Published On Sunday, August 25, 2019By Tim Rickson

Sergey Kovalev proves his worth as WBO champion with thrilling Anthony Yarde stoppage

Sergey Kovalev (34-3-1) survived an eighth-round scare to knock out Anthony Yarde (18-1) in the11th round to defend his WBO world light-heavyweight title in a thrilling fight.

Russia's Kovalev, 36, dominated early on in his home city of Chelyabinsk, with his vaster experience over the 18-0 novice, but came close to being beaten in the eighth stanza when he was subject to a relentless attack from 'The Beast from the East'.

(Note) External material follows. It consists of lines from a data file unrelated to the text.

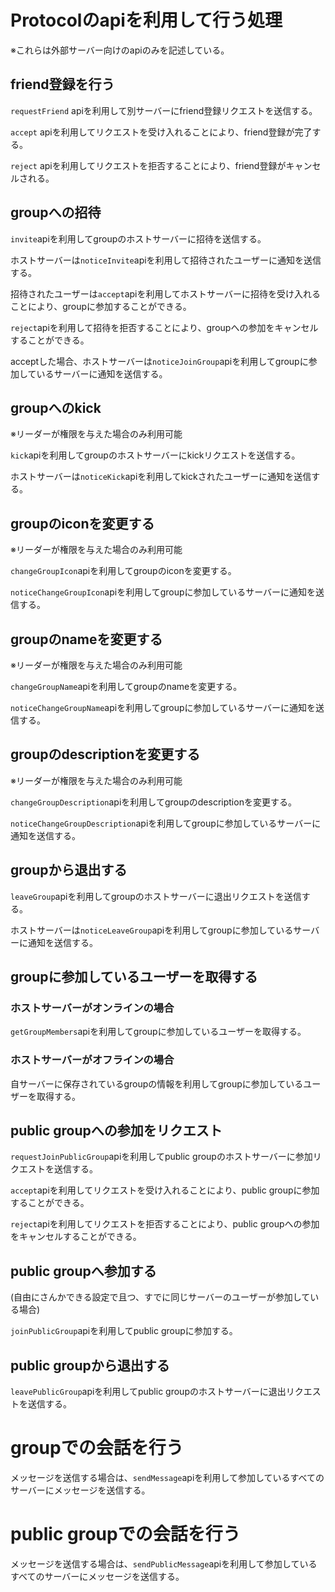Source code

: # Protocolのapiを利用して行う処理

※これらは外部サーバー向けのapiのみを記述している。

## friend登録を行う

`requestFriend` apiを利用して別サーバーにfriend登録リクエストを送信する。

`accept` apiを利用してリクエストを受け入れることにより、friend登録が完了する。

`reject`
apiを利用してリクエストを拒否することにより、friend登録がキャンセルされる。

## groupへの招待

`invite`apiを利用してgroupのホストサーバーに招待を送信する。

ホストサーバーは`noticeInvite`apiを利用して招待されたユーザーに通知を送信する。

招待されたユーザーは`accept`apiを利用してホストサーバーに招待を受け入れることにより、groupに参加することができる。

`reject`apiを利用して招待を拒否することにより、groupへの参加をキャンセルすることができる。

acceptした場合、ホストサーバーは`noticeJoinGroup`apiを利用してgroupに参加しているサーバーに通知を送信する。

## groupへのkick
※リーダーが権限を与えた場合のみ利用可能

`kick`apiを利用してgroupのホストサーバーにkickリクエストを送信する。

ホストサーバーは`noticeKick`apiを利用してkickされたユーザーに通知を送信する。

## groupのiconを変更する
※リーダーが権限を与えた場合のみ利用可能

`changeGroupIcon`apiを利用してgroupのiconを変更する。

`noticeChangeGroupIcon`apiを利用してgroupに参加しているサーバーに通知を送信する。

## groupのnameを変更する
※リーダーが権限を与えた場合のみ利用可能

`changeGroupName`apiを利用してgroupのnameを変更する。

`noticeChangeGroupName`apiを利用してgroupに参加しているサーバーに通知を送信する。

## groupのdescriptionを変更する
※リーダーが権限を与えた場合のみ利用可能

`changeGroupDescription`apiを利用してgroupのdescriptionを変更する。

`noticeChangeGroupDescription`apiを利用してgroupに参加しているサーバーに通知を送信する。

## groupから退出する

`leaveGroup`apiを利用してgroupのホストサーバーに退出リクエストを送信する。

ホストサーバーは`noticeLeaveGroup`apiを利用してgroupに参加しているサーバーに通知を送信する。

##  groupに参加しているユーザーを取得する

### ホストサーバーがオンラインの場合

`getGroupMembers`apiを利用してgroupに参加しているユーザーを取得する。

### ホストサーバーがオフラインの場合

自サーバーに保存されているgroupの情報を利用してgroupに参加しているユーザーを取得する。

## public groupへの参加をリクエスト

`requestJoinPublicGroup`apiを利用してpublic groupのホストサーバーに参加リクエストを送信する。

`accept`apiを利用してリクエストを受け入れることにより、public groupに参加することができる。

`reject`apiを利用してリクエストを拒否することにより、public groupへの参加をキャンセルすることができる。

## public groupへ参加する
(自由にさんかできる設定で且つ、すでに同じサーバーのユーザーが参加している場合)

`joinPublicGroup`apiを利用してpublic groupに参加する。

## public groupから退出する

`leavePublicGroup`apiを利用してpublic groupのホストサーバーに退出リクエストを送信する。

# groupでの会話を行う

メッセージを送信する場合は、`sendMessage`apiを利用して参加しているすべてのサーバーにメッセージを送信する。

# public groupでの会話を行う

メッセージを送信する場合は、`sendPublicMessage`apiを利用して参加しているすべてのサーバーにメッセージを送信する。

Yarde looked to be on the brink of glory but the champion's experience and know-how somehow got him through.

Despite being fatigued himself Kovalev responded well and pounced on a tiring Yarde to land an 11th-round knockout.

In what was his first world-title shot, Yarde will look back on an eighth round in which his promoter Frank Warren said he was "seconds away" from a colossal shock.

As the bell sounded, Kovalev's promoter Egis Klimas could be seen puffing out his cheeks, seemingly relieved that hope of a lucrative bout with Saul 'Canelo' Alvarez next remained alive.

Reflecting on how close he came Yarde, 28, said: "I hurt him to the body, I thought I should go for it and my corner said so, so we went for it.

"I am not ashamed or embarrassed, I am ambitious and trying to motivate people to go for what you want.

"I have done myself justice, even coming out here - 99% of people would not have dared to do what I did. Experience played a big part, he paced himself better."

Kovalev - a three-time world champion at light-heavyweight - has contested global titles in his last 16 fights, a run dating back to his demolition of Wales' Nathan Cleverly in Cardiff in 2013.

Yarde in contrast entered the contest after just 12 amateur and 18 professional fights and the London fighter had never gone past seven rounds.

Many in boxing questioned how good he was based on the calibre of opposition he had faced, while his trainer Tunde Ajayi has faced criticism for stating he does not endorse sparring in preparation.

Yarde, though, undoubtedly answered questions, notably over whether he could absorb punishment against a top-class fighter.

Kovalev, cheered to the ring in his first fight in Russia since 2016, controlled the first half of the contest, his greater experience and a sharp jab to head and body proving the difference.

But in the eighth, with Kovalev appearing fatigued, Yarde landed heavily and chased his rival, who was backed to the ropes and on unsteady legs before the bell.

Kovalev's trainer Buddy McGirt told him he would end the fight if he took similar punishment again and his fighter responded brilliantly, hitting and moving in the ninth before appearing close to stopping Yarde in the 10th.

Yarde's efforts in the eighth round looked to have emptied his own tank and while he gallantly strode forward in the 11th, he walked on to a shot which ultimately extended Kovalev's record to 34 wins, three losses and a draw.

Afterwards Kovalev said Yarde will "100%" become a world champion but he too deserves huge credit for coming through a test which looks set to pave the way for a fight with Alvarez - the world's best-paid fighter - in November.